Bosses in WoW dungeons are generally easy to spot, even if you’re mainly concentrating on healing your party. They generally take two forms: the big boss, and the talky boss.

Talky bosses are people. They’re humans or undead or whatever, just with high class levels and one or two unique skills or spells. As such, they don’t necessarily look all that imposing. If the grunt forces of the dungeon are all members of the same army, the boss will probably look more or less like his underlings, just with more swagger in his bearing, and a slightly more impressive uniform with bigger epaulets. (WoW is very big on epaulets.) So they identify themselves as bosses by means of pre-fight monologue and/or continuing banter throughout combat, possibly including cries of disbelief at their defeat.

Big bosses, on the other hand, need no such verbal reminders. They’re just big. Many of the monsters in the game are substantially larger than the player, but whatever has been established as the usual scale for the dungeon, the big bosses will be something like three times their height (or length, or other appropriate linear measure). They’re appropriately impressive, and often take the form of horned demons or dragons or something of the sort, as appropriate to the dungeon’s theme. The game is saying to the player, “You are now facing something ultimate, something apocalyptic. Fear it.”

The problem is, it starts saying this somewhere around level 25. And the fiction supports it: you’re already starting to challenge gods at that point (even though you continue to also get routinely defeated by mortals). Bosses of higher-level dungeons are no more impressive than earlier dungeons. You know they’re more powerful, but only because the UI tells you so. It’s all just a numbers game.

It’s easy to blame this effect on the expansions: originally, the level cap was lower, and each expansion has raised it somewhat, so that the enemies that previously were in fact ultimate, the toughest monsters around, no longer hold that title. But this explanation would be wrong. The maximum player character level was originally 60, and the effect I’m describing takes hold long before that. No, this is simply a matter of the designers not leaving themselves room to scale, and also of the utter arbitrariness of power levels endemic to CRPGs.

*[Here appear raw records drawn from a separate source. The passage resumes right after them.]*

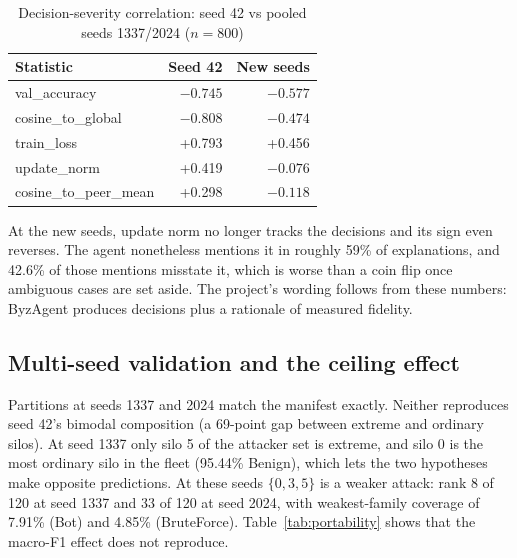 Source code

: \begin{table}[h]
\centering
\caption{Decision-severity correlation: seed 42 vs pooled seeds 1337/2024 ($n=800$)} %
\label{tab:fidelitynew}
\footnotesize
\begin{tabular}{@{}lrr@{}}
\toprule
Statistic & Seed 42 & New seeds\\ %
\midrule
val\_accuracy & $-0.745$ & $-0.577$\\ %
cosine\_to\_global & $-0.808$ & $-0.474$\\ %
train\_loss & +0.793 & +0.456\\ %
update\_norm & +0.419 & $-0.076$\\ %
cosine\_to\_peer\_mean & +0.298 & $-0.118$\\ %
\bottomrule
\end{tabular}
\end{table}

At the new seeds, update norm no longer tracks the decisions and its sign even reverses.
The agent nonetheless mentions it in roughly 59\% of explanations, and 42.6\% of those %
mentions misstate it, which is worse than a coin flip once ambiguous cases are set aside. The project's
wording follows from these numbers: ByzAgent produces decisions plus a rationale of
measured fidelity.

\subsection{Multi-seed validation and the ceiling effect}
Partitions at seeds 1337 and 2024 match the manifest exactly. Neither reproduces seed %
42's bimodal composition (a 69-point gap between extreme and ordinary silos). At seed %
1337 only silo 5 of the attacker set is extreme, and silo 0 is the most ordinary silo in %
the fleet (95.44\% Benign), which lets the two hypotheses make opposite predictions. At %
these seeds $\{0,3,5\}$ is a weaker attack: rank 8 of 120 at seed 1337 and 33 of 120 at %
seed 2024, with weakest-family coverage of 7.91\% (Bot) and 4.85\% (BruteForce). %
Table~\ref{tab:portability} shows that the macro-F1 effect does not reproduce.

There is one boss that stands out, though: Deathwing, the massive dragon released by the Cataclysm, as depicted on the game’s launch screen. I’ve had one run-in with Deathwing so far. Apparently every once in a while it just flies through a zone and kills everyone. It doesn’t even seem fightable; it manifests more like a weather pattern, or a sunset. You get a certain amount of warning about this — possibly enough to hightail it out of the zone if you know what’s coming, which you certainly don’t the first time it happens to you. That’s how you make an enemy feel epic: you make it completely beyond the normal rules.

4 Comments so far

  1. malkav11 on 6 Apr 2011

    Deathwing can’t currently be battled. In theory, there should be some sort of massive, crazy-hard fight against Deathwing as the final boss encounter of the final, most challenging raid dungeon they introduce in the Cataclysm expansion block (and that dungeon isn’t in the game yet and probably won’t be for another two or three major content patches.) But you never know, Blizzard might have something else up their sleeve.

  2. matt w on 7 Apr 2011

    Have you played Where We Remain, a flash game by Twofold Secret? I really can’t say why I’m asking you on this post, but Twofold Secret is half Chris Klimas of “Blue Chairs” — that’s a motivator, right?

  3. Carl Muckenhoupt on 8 Apr 2011

    I have. I’m not sure I ever finished it, but I know why you bring it up in this context.

  4. matt w on 11 Apr 2011

    I didn’t finish finish it either — I got to an ending on easy mode, but you’re really supposed to do several different things, and I wound up finding it hard to get into caves quickly — just that one pixel off. (BTW, I had an insight about one reason so many indie games use retro pixel graphics; if you have pixel-precise gameplay, it helps to have big pixels.) But it was very effective at that thing we’re talking about.